Read Linnear 02 - The Miko Online
Authors: Eric van Lustbader
Then he vomited all over the running deck.
Justine was numb. The funeral progressed around her like some vast charade which she was fated to witness yet not participate in. The hordes of people from her father’s firm flown in from all parts of the world bewildered her. Their assumedly sincere murmurs of condolence slid off her like rainwater. At times she had no idea what they were talking about.
Her mind was otherwise occupied, but when the clouds lifted far enough for her to think of her father’s passing, it was only with a sense of profound relief.
At some point she became aware that a male presence was close beside her. Looking up, her heart beating fast, thinking that it might, despite what she herself had said, have been Nicholas, she was surprised to see Rick Millar. He smiled and took her hand. Justine might have asked him where Mary Kate was, but if he replied she did not hear him.
She seemed dead to the world. Not even the beautiful setting beside the great beach house on Gin Lane just east of Southampton where she and Gelda had grown up seemed to affect her. She was as anesthetized in her own way as her older sister was in hers, lying almost insensate in her Sutton Place apartment, having consumed God only knew how many quarts of vodka this last year following the death of Lew Croaker. He had been the only man able to get through her tough exterior, leaving her so very vulnerable. Now that he was gone, Justine had just about given up on her sister. Only a miracle could save her, and Justine had none up her sleeve. She couldn’t even manage her own life, let alone Gelda’s.
Oh, but how she felt betrayed! As if the solid-seeming earth beneath her feet had abruptly split apart, hurling her downward into a pit of nothingness. Now that Nicholas had done this to her, now that he had become another in the long line of men who ultimately betrayed her, she felt only despair. Even rage was denied her. It was as if some vital spark had gone out within her. Her head came down, her mane of hair falling over her face. Those assembled studiously looked away from her grief, not understanding its source at all.
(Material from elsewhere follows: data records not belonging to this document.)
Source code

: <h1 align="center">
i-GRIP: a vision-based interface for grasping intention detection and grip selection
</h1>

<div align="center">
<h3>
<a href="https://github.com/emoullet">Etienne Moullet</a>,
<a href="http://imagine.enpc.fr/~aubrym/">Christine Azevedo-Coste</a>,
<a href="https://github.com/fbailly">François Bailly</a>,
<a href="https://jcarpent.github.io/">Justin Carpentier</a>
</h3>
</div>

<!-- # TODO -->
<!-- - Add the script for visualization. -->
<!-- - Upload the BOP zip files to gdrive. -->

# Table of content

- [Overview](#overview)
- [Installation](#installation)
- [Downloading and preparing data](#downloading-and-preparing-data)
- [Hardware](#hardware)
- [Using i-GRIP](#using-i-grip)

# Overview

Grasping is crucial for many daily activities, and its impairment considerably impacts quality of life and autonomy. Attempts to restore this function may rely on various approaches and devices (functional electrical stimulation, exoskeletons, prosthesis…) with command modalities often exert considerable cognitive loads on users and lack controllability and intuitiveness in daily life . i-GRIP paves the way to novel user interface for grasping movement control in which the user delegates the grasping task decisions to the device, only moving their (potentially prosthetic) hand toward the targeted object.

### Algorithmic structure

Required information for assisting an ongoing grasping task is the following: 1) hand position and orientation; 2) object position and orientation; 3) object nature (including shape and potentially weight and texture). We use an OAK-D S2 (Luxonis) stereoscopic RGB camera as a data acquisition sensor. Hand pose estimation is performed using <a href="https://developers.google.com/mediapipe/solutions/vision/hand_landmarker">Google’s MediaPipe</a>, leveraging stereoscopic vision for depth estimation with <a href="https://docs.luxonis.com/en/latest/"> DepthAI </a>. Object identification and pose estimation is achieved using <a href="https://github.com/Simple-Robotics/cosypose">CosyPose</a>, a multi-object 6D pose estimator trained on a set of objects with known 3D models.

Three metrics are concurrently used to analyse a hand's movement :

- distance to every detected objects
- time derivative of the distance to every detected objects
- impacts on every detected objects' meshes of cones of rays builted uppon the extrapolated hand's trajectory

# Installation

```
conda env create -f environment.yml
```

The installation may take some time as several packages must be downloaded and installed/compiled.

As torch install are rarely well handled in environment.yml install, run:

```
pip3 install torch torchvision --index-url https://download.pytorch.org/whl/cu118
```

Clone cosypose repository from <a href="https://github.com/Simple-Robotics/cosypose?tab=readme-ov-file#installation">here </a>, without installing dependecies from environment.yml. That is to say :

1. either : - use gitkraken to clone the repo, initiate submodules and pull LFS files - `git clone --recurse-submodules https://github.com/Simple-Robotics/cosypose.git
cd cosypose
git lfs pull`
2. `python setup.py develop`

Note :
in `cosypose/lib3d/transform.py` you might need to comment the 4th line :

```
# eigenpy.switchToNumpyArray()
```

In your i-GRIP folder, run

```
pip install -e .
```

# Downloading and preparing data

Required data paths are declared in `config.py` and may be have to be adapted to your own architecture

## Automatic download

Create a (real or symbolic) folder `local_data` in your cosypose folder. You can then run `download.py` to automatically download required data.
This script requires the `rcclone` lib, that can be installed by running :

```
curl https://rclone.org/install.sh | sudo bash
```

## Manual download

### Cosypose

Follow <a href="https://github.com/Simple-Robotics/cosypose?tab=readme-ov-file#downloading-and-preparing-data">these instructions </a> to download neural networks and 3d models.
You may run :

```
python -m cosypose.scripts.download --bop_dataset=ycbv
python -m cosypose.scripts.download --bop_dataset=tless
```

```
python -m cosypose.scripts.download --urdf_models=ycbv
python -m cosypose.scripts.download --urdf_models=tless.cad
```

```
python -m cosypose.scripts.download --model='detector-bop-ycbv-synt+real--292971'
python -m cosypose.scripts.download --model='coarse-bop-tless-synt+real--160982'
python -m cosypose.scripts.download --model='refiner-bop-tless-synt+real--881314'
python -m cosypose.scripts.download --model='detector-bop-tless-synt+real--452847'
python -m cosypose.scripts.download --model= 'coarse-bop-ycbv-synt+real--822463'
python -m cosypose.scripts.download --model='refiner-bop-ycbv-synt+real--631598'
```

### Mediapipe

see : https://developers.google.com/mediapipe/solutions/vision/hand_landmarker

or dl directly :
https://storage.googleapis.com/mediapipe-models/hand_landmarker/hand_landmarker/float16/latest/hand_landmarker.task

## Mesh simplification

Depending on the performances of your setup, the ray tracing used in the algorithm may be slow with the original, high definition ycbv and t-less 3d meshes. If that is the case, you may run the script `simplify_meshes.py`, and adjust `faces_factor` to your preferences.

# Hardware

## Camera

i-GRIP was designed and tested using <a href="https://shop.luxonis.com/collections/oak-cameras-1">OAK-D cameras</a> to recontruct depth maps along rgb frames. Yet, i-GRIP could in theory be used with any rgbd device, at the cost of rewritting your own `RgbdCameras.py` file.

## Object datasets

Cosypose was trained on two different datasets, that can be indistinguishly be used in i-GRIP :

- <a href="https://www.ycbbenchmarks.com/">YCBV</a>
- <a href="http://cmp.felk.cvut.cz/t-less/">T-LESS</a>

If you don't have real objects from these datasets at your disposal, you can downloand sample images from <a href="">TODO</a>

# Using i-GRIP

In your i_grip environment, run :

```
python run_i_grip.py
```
Nicholas felt a longing to return to Japan that was so intense even had he not received Sato’s disturbing telegram he would in any case have been on the next flight out following Raphael Tomkin’s funeral.
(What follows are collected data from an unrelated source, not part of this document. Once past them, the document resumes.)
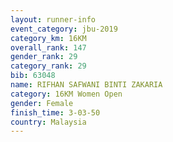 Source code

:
 ```yaml
---
layout: runner-info 
event_category: jbu-2019 
category_km: 16KM  
overall_rank: 147
gender_rank: 29
category_rank: 29
bib: 63048
name: RIFHAN SAFWANI BINTI ZAKARIA
category: 16KM Women Open
gender: Female
finish_time: 3-03-50
country: Malaysia
---
```

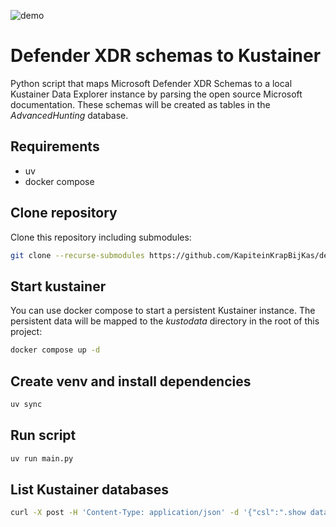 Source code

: ![demo](https://github.com/KapiteinKrapBijKas/defender_schemas_to_kustainer/blob/main/demo.gif)

# Defender XDR schemas to Kustainer

Python script that maps Microsoft Defender XDR Schemas to a local Kustainer Data Explorer instance by parsing the open source Microsoft documentation. These schemas will be created as tables in the *AdvancedHunting* database.

## Requirements

- uv
- docker compose

## Clone repository
Clone this repository including submodules:

```bash
git clone --recurse-submodules https://github.com/KapiteinKrapBijKas/defender_schemas_to_kustainer
```

## Start kustainer
You can use docker compose to start a persistent Kustainer instance. The persistent data will be mapped to the *kustodata* directory in the root of this project:

```bash
docker compose up -d
```

## Create venv and install dependencies
```bash
uv sync
```

## Run script

```bash
uv run main.py
```

## List Kustainer databases

```bash
curl -X post -H 'Content-Type: application/json' -d '{"csl":".show databases"}' http://localhost:8080/v1/rest/mgmt | jq
```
He put one hand in his trousers pocket and felt again the flimsy sheet of yellow paper. He did not need to bring it out in order to recall its contents: LINNEAR-SAN. V.P. OF OPERATIONS, MASUTO ISHII, THIRD VICTIM OF WU-SHING. FEET SEVERED. CHEEK TATTOOED WITH IDEOGRAM: YUEH. KO-BUN IN GRAVE JEOPARDY. WE SEEK YOUR AID. SATO.
Yes, Nicholas thought now, there was no doubt. Yueh was the third of the Wu-Shing punishments. Only two remained. And Nicholas feared that he knew who the next two victims would be.
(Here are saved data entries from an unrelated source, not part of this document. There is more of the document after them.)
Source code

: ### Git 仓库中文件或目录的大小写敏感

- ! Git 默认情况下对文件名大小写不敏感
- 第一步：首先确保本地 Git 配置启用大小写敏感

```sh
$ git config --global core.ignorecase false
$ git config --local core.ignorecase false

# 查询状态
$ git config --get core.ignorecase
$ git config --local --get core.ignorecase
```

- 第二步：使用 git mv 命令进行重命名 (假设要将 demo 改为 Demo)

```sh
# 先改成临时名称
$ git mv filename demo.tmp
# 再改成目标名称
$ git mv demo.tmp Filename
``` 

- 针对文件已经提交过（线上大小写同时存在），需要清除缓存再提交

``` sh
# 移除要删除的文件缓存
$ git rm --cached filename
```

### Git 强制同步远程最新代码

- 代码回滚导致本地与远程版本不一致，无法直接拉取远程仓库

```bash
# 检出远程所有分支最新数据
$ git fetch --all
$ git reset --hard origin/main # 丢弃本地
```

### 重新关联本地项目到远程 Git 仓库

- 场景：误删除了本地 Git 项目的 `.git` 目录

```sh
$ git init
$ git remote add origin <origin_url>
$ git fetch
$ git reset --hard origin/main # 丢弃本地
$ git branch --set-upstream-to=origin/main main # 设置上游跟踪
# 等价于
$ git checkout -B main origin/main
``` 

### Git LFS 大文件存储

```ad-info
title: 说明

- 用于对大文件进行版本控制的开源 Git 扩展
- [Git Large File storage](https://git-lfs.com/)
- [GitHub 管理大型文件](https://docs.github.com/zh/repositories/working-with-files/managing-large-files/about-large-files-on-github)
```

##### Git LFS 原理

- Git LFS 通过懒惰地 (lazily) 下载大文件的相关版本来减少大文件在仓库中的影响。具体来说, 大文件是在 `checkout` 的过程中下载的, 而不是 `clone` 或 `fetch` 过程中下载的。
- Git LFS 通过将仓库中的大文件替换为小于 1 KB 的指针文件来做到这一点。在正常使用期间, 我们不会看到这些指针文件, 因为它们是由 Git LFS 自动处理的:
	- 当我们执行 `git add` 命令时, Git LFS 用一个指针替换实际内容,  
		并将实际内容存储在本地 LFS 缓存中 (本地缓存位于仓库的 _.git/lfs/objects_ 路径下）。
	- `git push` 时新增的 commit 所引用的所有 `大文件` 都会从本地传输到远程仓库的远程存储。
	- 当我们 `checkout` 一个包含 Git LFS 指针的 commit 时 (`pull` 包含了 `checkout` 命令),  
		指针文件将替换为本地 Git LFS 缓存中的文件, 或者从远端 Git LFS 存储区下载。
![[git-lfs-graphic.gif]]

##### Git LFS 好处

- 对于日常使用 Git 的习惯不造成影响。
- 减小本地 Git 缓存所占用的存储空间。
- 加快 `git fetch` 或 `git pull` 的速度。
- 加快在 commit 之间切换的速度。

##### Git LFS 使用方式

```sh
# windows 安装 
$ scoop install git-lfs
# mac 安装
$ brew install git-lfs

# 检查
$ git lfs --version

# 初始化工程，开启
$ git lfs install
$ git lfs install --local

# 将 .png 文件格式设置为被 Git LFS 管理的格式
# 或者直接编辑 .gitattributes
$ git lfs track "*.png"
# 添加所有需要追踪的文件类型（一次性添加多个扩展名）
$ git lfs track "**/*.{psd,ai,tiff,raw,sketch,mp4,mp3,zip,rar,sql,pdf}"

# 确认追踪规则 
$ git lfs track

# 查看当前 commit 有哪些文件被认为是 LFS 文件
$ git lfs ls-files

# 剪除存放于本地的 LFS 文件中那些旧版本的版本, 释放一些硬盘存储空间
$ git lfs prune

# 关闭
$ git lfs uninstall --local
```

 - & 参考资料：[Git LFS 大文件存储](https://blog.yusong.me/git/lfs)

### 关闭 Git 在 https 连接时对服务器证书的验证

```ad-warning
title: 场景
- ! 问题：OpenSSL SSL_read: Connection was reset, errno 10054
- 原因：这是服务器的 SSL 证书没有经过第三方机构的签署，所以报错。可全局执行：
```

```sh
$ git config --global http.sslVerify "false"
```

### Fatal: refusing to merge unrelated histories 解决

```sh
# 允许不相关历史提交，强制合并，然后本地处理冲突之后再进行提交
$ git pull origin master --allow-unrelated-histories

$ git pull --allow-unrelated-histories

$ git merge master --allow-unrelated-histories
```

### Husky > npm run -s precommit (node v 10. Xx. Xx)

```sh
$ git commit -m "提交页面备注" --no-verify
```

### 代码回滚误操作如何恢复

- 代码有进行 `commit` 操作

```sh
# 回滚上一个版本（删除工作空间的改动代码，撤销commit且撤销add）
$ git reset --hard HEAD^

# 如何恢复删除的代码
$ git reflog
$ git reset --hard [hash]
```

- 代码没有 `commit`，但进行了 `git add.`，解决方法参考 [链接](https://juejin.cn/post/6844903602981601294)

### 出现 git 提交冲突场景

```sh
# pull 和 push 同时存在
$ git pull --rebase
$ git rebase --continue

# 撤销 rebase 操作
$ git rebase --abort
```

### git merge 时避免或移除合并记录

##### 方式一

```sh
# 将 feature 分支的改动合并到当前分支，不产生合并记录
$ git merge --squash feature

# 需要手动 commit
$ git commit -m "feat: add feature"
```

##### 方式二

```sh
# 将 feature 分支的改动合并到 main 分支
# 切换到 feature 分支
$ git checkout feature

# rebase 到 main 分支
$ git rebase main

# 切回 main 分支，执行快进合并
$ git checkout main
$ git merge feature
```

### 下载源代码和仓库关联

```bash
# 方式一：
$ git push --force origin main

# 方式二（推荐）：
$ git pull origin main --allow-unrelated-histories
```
Now it was more imperative than ever for him to return to Tokyo. Tomkin’s last wish was to have the Sphynx merger consummatedand as quickly as possible. That Nicholas knew he would accomplish. But first he had to deal with the creature enacting this deadly ritual, for he saw that there would be no merger without the cessation of this danger. He had his duty to Tomkin to perform and he saw now what must have been inevitable since the advent of the Wu-Shing. That he must stand against it.
The black day had come that Akutagawa-san had both feared and foreseen when he had begun Nicholas’ training in the dark side of ninjutsu. And he knew instinctively that he would need to use everything he had learned over the years just to survive.
He spent almost all the time before the ceremony meeting the assembled executives from Tomkin Industries’ far-flung offices. Bill Greydon had taken care of those Telexes so they had been prepared and were ready to meet their new president.
Only once did Nicholas think of Justine and that was when he caught a glimpse of her with a handsome, blond-haired man who seemed to have stepped off a fashion layout page. That would be Rick Millar, her new boss. Nicholas made this observation with an odd kind of detachment. He knew that he was now so caught up in the people and events on the other side of the world that he had, in a very real sense, cut himself off from Justine. His feelings toward her were like fish in a tank; he watched them with cool curiosity, removed from their heat.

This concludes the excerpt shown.